Under the agreement, the partners plan to jointly validate and register Genetron Health’s NGS-based 8-gene Lung Cancer Assay (Tissue) as a CDx for Orpathys.
Financial and other terms of the agreement were not disclosed.
Weiguo Su, executive director and CSO of Hong Kong-based Hutchmed, said in a statement that a CDx test would be "a valuable tool for the use of Orpathys in the clinical setting for NSCLC patients harboring MET exon 14 skipping alterations."

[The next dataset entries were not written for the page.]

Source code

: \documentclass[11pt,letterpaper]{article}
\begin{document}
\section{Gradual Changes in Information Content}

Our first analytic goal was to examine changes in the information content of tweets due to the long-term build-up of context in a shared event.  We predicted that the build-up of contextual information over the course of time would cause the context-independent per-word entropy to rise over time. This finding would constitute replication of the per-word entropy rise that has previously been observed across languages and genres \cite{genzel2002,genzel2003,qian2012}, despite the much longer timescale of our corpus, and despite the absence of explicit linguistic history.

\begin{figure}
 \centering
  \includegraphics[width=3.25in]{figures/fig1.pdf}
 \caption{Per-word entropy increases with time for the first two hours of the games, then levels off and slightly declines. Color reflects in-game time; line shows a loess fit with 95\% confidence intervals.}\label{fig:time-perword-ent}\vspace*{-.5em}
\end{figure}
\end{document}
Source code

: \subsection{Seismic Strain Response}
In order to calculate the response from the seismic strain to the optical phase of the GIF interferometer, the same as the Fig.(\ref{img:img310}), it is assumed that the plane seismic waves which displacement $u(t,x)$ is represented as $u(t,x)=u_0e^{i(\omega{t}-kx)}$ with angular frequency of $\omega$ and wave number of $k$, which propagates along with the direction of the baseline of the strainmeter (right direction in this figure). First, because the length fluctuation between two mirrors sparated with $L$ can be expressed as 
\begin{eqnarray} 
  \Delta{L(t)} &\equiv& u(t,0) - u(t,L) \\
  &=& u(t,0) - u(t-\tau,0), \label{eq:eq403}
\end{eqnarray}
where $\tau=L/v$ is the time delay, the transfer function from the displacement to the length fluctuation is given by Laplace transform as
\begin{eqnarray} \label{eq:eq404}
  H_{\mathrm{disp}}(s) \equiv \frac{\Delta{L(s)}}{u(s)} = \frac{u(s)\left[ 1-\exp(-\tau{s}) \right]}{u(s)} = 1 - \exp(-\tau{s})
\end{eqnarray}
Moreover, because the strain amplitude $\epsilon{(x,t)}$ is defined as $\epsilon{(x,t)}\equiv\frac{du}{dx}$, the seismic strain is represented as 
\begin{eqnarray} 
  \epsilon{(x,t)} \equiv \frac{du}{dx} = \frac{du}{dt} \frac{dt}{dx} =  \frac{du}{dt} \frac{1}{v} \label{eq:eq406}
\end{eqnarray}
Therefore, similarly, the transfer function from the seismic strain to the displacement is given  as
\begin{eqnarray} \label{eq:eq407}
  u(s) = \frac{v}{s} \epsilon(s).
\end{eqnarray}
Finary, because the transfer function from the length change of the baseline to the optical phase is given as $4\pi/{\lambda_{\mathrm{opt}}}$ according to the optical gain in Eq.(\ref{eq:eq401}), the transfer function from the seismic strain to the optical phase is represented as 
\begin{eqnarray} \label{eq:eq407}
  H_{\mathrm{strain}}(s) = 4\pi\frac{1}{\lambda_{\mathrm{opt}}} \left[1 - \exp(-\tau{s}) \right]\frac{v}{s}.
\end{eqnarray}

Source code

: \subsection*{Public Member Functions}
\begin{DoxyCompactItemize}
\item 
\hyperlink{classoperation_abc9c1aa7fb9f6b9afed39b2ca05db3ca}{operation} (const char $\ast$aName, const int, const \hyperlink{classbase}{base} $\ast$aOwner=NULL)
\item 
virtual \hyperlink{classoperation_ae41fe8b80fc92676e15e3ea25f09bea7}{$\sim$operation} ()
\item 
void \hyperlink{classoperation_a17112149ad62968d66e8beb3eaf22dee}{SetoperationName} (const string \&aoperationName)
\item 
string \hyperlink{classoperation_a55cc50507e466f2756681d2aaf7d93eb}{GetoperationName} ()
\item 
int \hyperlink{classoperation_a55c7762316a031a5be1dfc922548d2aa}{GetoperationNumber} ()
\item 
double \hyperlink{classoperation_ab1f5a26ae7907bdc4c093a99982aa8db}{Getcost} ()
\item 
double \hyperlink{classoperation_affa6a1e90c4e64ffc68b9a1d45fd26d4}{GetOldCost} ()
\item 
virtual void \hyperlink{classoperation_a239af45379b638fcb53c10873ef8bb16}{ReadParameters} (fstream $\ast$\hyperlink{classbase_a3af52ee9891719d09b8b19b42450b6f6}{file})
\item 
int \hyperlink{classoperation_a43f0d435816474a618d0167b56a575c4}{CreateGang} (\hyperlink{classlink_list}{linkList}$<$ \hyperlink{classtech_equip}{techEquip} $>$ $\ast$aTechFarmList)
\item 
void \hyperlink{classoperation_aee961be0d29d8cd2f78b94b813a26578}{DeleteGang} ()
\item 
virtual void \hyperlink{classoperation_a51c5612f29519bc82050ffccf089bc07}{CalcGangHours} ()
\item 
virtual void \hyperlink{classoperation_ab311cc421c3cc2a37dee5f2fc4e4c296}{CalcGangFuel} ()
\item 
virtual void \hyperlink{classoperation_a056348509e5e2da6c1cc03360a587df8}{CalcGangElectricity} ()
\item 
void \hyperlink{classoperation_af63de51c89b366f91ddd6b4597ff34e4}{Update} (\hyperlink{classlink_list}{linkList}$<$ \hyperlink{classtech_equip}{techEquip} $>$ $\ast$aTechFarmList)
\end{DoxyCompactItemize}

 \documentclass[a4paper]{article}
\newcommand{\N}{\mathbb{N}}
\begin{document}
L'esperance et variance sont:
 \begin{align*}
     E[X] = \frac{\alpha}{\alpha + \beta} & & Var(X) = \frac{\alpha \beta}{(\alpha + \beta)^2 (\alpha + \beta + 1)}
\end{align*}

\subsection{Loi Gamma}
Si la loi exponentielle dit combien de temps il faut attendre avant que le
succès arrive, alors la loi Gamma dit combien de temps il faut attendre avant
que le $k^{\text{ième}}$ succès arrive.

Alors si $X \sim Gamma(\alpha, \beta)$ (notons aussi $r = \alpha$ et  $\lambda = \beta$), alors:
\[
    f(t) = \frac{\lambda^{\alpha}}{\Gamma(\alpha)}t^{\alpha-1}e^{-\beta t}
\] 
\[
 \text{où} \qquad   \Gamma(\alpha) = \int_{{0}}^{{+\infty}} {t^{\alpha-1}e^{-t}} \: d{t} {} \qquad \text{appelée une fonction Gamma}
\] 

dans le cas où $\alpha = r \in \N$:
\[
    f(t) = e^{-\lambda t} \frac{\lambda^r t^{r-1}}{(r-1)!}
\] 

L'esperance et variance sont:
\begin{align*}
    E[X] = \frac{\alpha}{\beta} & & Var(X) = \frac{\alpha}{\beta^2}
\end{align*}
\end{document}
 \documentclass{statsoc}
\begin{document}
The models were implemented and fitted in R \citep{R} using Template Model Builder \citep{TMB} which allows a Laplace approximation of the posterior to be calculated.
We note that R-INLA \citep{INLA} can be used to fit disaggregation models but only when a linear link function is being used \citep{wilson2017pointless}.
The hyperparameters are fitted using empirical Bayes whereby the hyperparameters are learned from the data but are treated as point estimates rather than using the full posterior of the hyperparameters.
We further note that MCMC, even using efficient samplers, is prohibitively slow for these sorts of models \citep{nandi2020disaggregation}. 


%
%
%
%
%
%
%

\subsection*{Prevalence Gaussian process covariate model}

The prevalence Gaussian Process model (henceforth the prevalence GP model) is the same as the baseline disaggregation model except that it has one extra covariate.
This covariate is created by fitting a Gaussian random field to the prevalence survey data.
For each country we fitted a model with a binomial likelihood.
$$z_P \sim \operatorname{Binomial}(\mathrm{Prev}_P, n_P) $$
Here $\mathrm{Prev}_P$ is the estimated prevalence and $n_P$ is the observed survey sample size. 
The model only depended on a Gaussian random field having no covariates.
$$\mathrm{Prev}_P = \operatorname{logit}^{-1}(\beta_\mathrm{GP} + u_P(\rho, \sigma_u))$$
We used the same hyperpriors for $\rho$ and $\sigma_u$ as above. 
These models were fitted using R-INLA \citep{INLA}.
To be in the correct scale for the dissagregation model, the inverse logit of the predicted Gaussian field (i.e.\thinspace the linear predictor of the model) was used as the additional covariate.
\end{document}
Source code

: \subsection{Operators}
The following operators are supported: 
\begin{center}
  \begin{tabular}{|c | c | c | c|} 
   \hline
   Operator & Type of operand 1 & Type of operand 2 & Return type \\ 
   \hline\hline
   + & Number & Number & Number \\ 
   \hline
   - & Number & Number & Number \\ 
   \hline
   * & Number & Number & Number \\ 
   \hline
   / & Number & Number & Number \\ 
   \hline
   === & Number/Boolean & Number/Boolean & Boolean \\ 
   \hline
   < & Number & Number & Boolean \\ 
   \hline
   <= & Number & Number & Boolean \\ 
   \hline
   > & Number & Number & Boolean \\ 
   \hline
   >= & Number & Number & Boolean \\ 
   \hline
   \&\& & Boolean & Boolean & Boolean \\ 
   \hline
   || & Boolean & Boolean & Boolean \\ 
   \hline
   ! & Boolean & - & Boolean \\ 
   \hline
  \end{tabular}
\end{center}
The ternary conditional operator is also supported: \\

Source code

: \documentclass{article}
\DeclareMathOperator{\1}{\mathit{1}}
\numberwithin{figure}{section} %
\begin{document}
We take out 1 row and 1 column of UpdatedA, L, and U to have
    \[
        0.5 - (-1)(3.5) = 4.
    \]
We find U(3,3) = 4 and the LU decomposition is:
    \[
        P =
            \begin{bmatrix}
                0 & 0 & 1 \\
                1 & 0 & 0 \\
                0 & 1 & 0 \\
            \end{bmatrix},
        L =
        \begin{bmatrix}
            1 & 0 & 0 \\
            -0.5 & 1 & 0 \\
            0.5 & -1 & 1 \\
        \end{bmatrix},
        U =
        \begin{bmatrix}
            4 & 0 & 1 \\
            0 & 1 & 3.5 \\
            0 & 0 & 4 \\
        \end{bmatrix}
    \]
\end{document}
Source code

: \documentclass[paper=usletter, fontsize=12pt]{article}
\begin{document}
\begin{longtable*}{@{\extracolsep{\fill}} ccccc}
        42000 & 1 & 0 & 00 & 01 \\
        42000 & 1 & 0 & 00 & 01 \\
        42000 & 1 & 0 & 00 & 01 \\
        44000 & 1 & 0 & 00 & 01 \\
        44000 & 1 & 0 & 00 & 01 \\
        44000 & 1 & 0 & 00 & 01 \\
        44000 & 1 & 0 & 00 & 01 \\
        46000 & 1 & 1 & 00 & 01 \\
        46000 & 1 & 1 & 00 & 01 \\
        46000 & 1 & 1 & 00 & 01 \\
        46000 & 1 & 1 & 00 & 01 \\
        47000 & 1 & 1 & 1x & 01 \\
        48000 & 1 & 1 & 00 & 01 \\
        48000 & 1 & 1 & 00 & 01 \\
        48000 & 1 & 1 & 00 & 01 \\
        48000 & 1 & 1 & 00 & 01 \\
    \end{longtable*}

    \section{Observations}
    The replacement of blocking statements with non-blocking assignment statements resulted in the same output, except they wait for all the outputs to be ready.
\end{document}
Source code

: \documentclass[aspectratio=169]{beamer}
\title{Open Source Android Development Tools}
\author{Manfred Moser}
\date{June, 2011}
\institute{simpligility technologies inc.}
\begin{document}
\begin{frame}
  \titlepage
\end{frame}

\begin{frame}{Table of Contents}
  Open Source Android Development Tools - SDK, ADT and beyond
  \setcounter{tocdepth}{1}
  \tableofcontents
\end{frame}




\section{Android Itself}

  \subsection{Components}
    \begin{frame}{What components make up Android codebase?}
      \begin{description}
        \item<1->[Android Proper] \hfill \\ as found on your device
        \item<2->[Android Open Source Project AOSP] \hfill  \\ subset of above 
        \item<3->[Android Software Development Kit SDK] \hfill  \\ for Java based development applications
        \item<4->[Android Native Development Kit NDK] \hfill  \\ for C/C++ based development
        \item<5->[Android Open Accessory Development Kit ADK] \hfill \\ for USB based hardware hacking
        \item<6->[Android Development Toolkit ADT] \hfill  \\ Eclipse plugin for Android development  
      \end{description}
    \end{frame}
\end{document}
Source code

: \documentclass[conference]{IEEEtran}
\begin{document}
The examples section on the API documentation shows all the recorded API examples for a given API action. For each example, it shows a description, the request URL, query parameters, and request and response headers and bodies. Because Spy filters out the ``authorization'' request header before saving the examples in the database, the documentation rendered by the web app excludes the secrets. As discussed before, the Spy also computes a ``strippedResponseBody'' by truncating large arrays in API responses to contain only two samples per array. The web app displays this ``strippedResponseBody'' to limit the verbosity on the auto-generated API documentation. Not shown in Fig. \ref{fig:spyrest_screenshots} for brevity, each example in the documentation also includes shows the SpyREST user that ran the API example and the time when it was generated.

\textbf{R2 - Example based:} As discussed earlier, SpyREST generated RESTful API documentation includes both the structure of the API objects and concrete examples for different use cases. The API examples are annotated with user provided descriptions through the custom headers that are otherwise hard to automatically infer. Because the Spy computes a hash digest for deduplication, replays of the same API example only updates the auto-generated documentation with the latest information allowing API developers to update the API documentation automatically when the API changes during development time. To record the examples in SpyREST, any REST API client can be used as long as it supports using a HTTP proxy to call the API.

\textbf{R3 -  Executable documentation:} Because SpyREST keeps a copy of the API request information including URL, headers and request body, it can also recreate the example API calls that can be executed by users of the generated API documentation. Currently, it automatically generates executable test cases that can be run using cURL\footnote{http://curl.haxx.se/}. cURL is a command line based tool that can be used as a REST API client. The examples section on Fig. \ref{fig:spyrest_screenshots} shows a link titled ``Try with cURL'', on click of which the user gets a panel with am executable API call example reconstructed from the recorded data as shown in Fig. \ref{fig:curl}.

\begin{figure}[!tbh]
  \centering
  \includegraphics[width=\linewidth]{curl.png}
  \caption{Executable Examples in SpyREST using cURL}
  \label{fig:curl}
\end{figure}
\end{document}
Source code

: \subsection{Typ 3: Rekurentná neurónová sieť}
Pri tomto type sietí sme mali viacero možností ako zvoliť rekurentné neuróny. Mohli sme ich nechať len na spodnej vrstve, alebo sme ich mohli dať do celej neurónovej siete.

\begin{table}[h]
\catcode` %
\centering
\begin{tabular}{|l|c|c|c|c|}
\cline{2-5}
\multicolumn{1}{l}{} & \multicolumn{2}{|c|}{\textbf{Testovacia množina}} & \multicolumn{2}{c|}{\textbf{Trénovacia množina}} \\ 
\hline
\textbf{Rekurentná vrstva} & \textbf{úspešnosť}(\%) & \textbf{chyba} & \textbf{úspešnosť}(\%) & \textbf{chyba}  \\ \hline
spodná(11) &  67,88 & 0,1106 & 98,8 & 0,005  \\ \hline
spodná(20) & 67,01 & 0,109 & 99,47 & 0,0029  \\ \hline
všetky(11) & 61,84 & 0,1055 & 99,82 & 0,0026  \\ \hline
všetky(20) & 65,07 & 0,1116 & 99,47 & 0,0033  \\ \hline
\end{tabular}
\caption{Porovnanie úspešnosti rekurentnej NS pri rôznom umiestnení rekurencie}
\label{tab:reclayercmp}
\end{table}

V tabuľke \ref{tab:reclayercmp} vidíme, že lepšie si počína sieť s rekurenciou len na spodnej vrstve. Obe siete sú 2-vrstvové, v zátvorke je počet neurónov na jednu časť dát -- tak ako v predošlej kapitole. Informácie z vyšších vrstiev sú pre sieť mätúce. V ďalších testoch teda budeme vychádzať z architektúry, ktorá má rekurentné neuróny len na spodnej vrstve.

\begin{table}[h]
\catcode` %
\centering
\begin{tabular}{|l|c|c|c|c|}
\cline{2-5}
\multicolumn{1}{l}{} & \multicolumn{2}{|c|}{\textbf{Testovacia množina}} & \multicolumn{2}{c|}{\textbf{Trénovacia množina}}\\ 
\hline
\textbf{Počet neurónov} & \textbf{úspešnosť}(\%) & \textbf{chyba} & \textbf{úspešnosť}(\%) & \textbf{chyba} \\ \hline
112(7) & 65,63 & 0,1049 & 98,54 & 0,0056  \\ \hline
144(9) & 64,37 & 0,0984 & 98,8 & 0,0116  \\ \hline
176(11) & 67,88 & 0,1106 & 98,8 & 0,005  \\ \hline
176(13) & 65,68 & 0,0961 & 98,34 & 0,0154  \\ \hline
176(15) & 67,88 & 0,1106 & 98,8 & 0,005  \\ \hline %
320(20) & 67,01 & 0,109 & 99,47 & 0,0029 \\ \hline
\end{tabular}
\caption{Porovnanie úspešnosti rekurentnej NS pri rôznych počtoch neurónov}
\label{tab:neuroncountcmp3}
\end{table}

The assay covers mutations of EGFR, BRAF, KRAS, HER2, and PIK3CA; translocations of ALK and ROS1; and MET exon 14 skipping. Seven of the genes are recommended as biomarkers by the 2018 National Comprehensive Cancer Network guideline for non-small cell lung cancer patients.
The test, which was approved by China’s National Medical Products Administration as an IVD assay in 2020 and obtained the CE mark in 2021, has been commercialized in China and is used in Chinese hospitals.
Orpathys is an oral MET tyrosine kinase inhibitor that has demonstrated clinical activity in advanced solid tumors. It blocks atypical activation of the MET receptor tyrosine kinase pathway that occurs because of mutations (such as exon 14 skipping alterations) or gene amplification. Following a priority review, Orpathys was granted drug registration conditional approval by the NMPA in China in June 2021.
Meanwhile, last November, Beijing-based Genetron announced it had entered a collaboration agreement with AstraZeneca R&D in China for the joint development of next-generation sequencing-based tumor-informed minimal residual disease tests for various solid tumor types, which the pharma firm will use in locally conducted drug studies.